Jesus recorre a várias formas didáticas para contestar esta interpretação e restituir aos discípulos e, por eles, a todos nós, a autêntica função dos bens materiais, designadamente do dinheiro. Serve-se de diálogos directos, de ditos sentenciosos, de parábolas-retrato que reproduzem situações de vida conhecidas.
O administrador desonesto é denunciado por fazer uma gestão ruinosa. Chamado a prestar contas e comprovado o desperdício/desfalque é despedido sem qualquer recurso nem indemnização. (A regulamentação do trabalho era mínima e nem sequer estes problemas se punham). De mãos vazias e pressionado pela urgência de encontrar uma saída consistente para a sua situação embaraçosa, chama os devedores do seu patrão e acerta contas com cada um. Recorre a um hábil estratagema: Prescinde da sua comissão salarial e anota apenas o que realmente pertence ao seu senhor. Não se aproveita para lesar mais o direito contratado e agravar a confiança relacional; não reivindica nem retalia. Satisfaz o acordado e salvaguarda o seu futuro imediato. Criativamente!
Os discípulos, chamados a enfrentar situações de crise, podem encontrar uma fonte de inspiração na destreza e sagacidade do administrador, na opção por cumprir o mandato recebido, no reconhecimento das limitações, na capacidade de buscar soluções viáveis, no cuidado em manter relações de confiança, na abertura à surpresa e na ponderação cuidada em dar-lhe resposta, na ousadia de correr riscos.
O desfecho da parábola fica em aberto, sinal de que o seu ensinamento é para todas as pessoas e para todos os tempos. Também para nós, aqui e agora. Os bens materiais têm o seu valor, mas estão ao serviço de valores maiores. O administrador mostra ter compreendido esta escala. E Jesus não deixa lugar a dúvidas, é taxativo: “Não podeis servir a Deus e ao dinheiro”. Coerentemente é nossa missão servir-nos do dinheiro justo para vivermos dignamente, ajudar os empobrecidos a saírem da miséria injusta e alcançarem o nível de vida a que todos temos direito. Por isso, se elogia a esperteza sábia e prudente, o uso ponderado e a partilha solidária do dinheiro justo.

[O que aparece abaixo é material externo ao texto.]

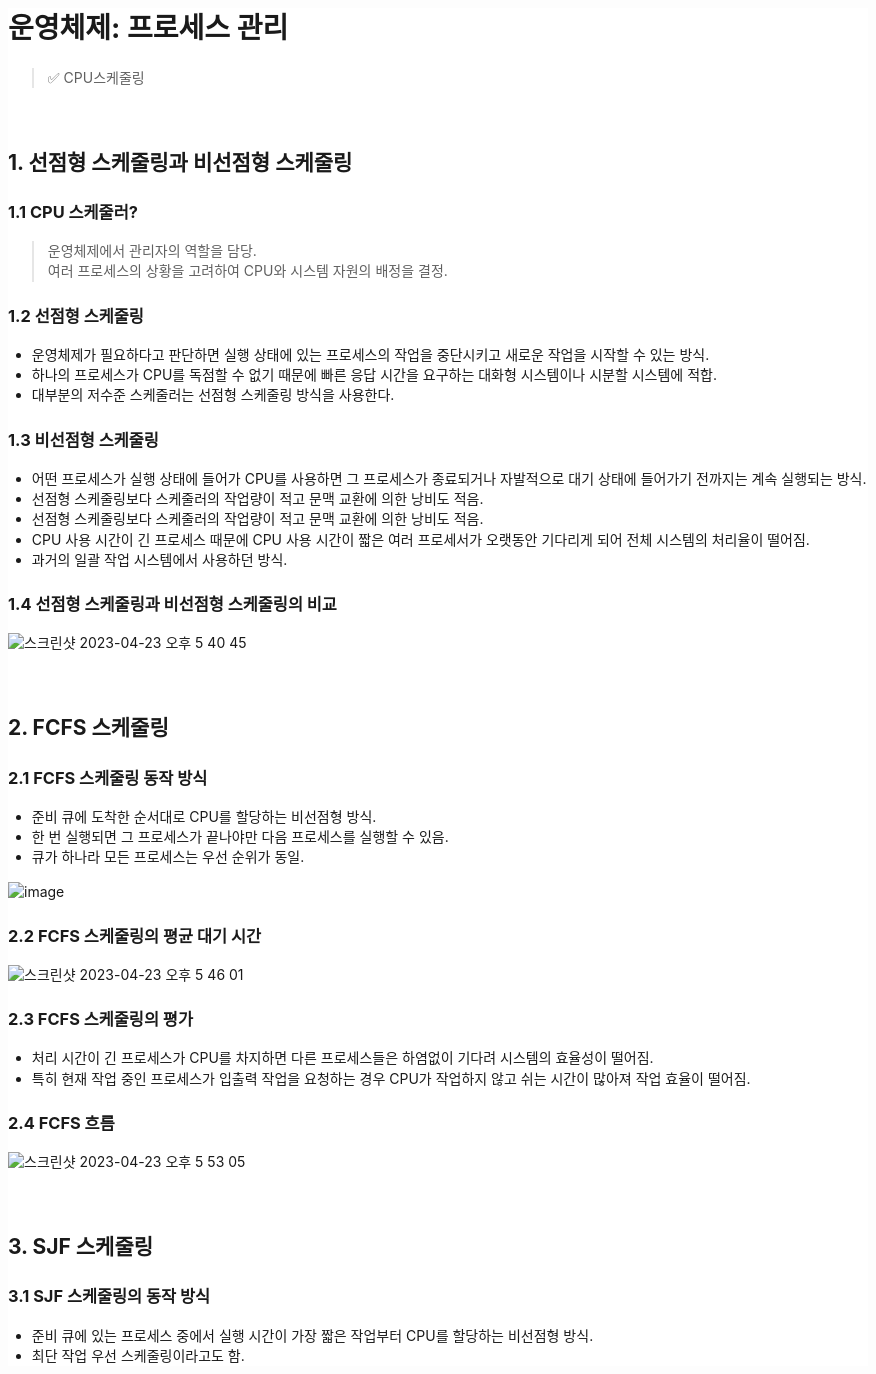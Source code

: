 # 운영체제: 프로세스 관리
> ✅ CPU스케줄링

## <br> 1. 선점형 스케줄링과 비선점형 스케줄링
### 1.1 CPU 스케줄러?
> 운영체제에서 관리자의 역할을 담당.
> <br> 여러 프로세스의 상황을 고려하여 CPU와 시스템 자원의 배정을 결정.

### 1.2 선점형 스케줄링
* 운영체제가 필요하다고 판단하면 실행 상태에 있는 프로세스의 작업을 중단시키고 새로운 작업을 시작할 수 있는 방식.
* 하나의 프로세스가 CPU를 독점할 수 없기 때문에 빠른 응답 시간을 요구하는 대화형 시스템이나 시분할 시스템에 적합.
* 대부분의 저수준 스케줄러는 선점형 스케줄링 방식을 사용한다.

### 1.3 비선점형 스케줄링
* 어떤 프로세스가 실행 상태에 들어가 CPU를 사용하면 그 프로세스가 종료되거나 자발적으로 대기 상태에 들어가기 전까지는 계속 실행되는 방식.
* 선점형 스케줄링보다 스케줄러의 작업량이 적고 문맥 교환에 의한 낭비도 적음.
* 선점형 스케줄링보다 스케줄러의 작업량이 적고 문맥 교환에 의한 낭비도 적음.
* CPU 사용 시간이 긴 프로세스 때문에 CPU 사용 시간이 짧은 여러 프로세서가 오랫동안 기다리게 되어 전체 시스템의 처리율이 떨어짐.
* 과거의 일괄 작업 시스템에서 사용하던 방식.

### 1.4 선점형 스케줄링과 비선점형 스케줄링의 비교
<img width="446" alt="스크린샷 2023-04-23 오후 5 40 45" src="https://user-images.githubusercontent.com/102217712/233829307-8556cc54-e27b-41bf-9894-899848db9d35.png">

## <br> 2. FCFS 스케줄링
### 2.1 FCFS 스케줄링 동작 방식
* 준비 큐에 도착한 순서대로 CPU를 할당하는 비선점형 방식.
* 한 번 실행되면 그 프로세스가 끝나야만 다음 프로세스를 실행할 수 있음.
* 큐가 하나라 모든 프로세스는 우선 순위가 동일.

![image](https://user-images.githubusercontent.com/102217712/233829787-f590e72c-dbca-4224-84ff-9409227ef09c.png)

### 2.2 FCFS 스케줄링의 평균 대기 시간
<img width="440" alt="스크린샷 2023-04-23 오후 5 46 01" src="https://user-images.githubusercontent.com/102217712/233829523-6ccc4ce6-6dec-49ea-a3b9-99d31e636fd9.png">

### 2.3 FCFS 스케줄링의 평가
* 처리 시간이 긴 프로세스가 CPU를 차지하면 다른 프로세스들은 하염없이 기다려 시스템의 효율성이 떨어짐.
* 특히 현재 작업 중인 프로세스가 입출력 작업을 요청하는 경우 CPU가 작업하지 않고 쉬는 시간이 많아져 작업 효율이 떨어짐.

### 2.4 FCFS 흐름
<img width="661" alt="스크린샷 2023-04-23 오후 5 53 05" src="https://user-images.githubusercontent.com/102217712/233829816-7f2be6ef-1f29-47df-8255-f73747552fb6.png">

## <br> 3. SJF 스케줄링
### 3.1 SJF 스케줄링의 동작 방식
* 준비 큐에 있는 프로세스 중에서 실행 시간이 가장 짧은 작업부터 CPU를 할당하는 비선점형 방식.
* 최단 작업 우선 스케줄링이라고도 함.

Façamos nossa a oração do Papa Francisco: “Deixemos que o Senhor venha despertar-nos, dar um safanão na nossa modorra, libertar-nos da inércia... Voltemos a escutar Jesus, com todo o amor e respeito que merece o Mestre. Permitamos-lhe que nos sacuda com as suas palavras, que nos desafie, que nos interpele a uma mudança real de vida. De outra maneira a nossa fé e o nosso seguimento de Senhor ficam estagnados”.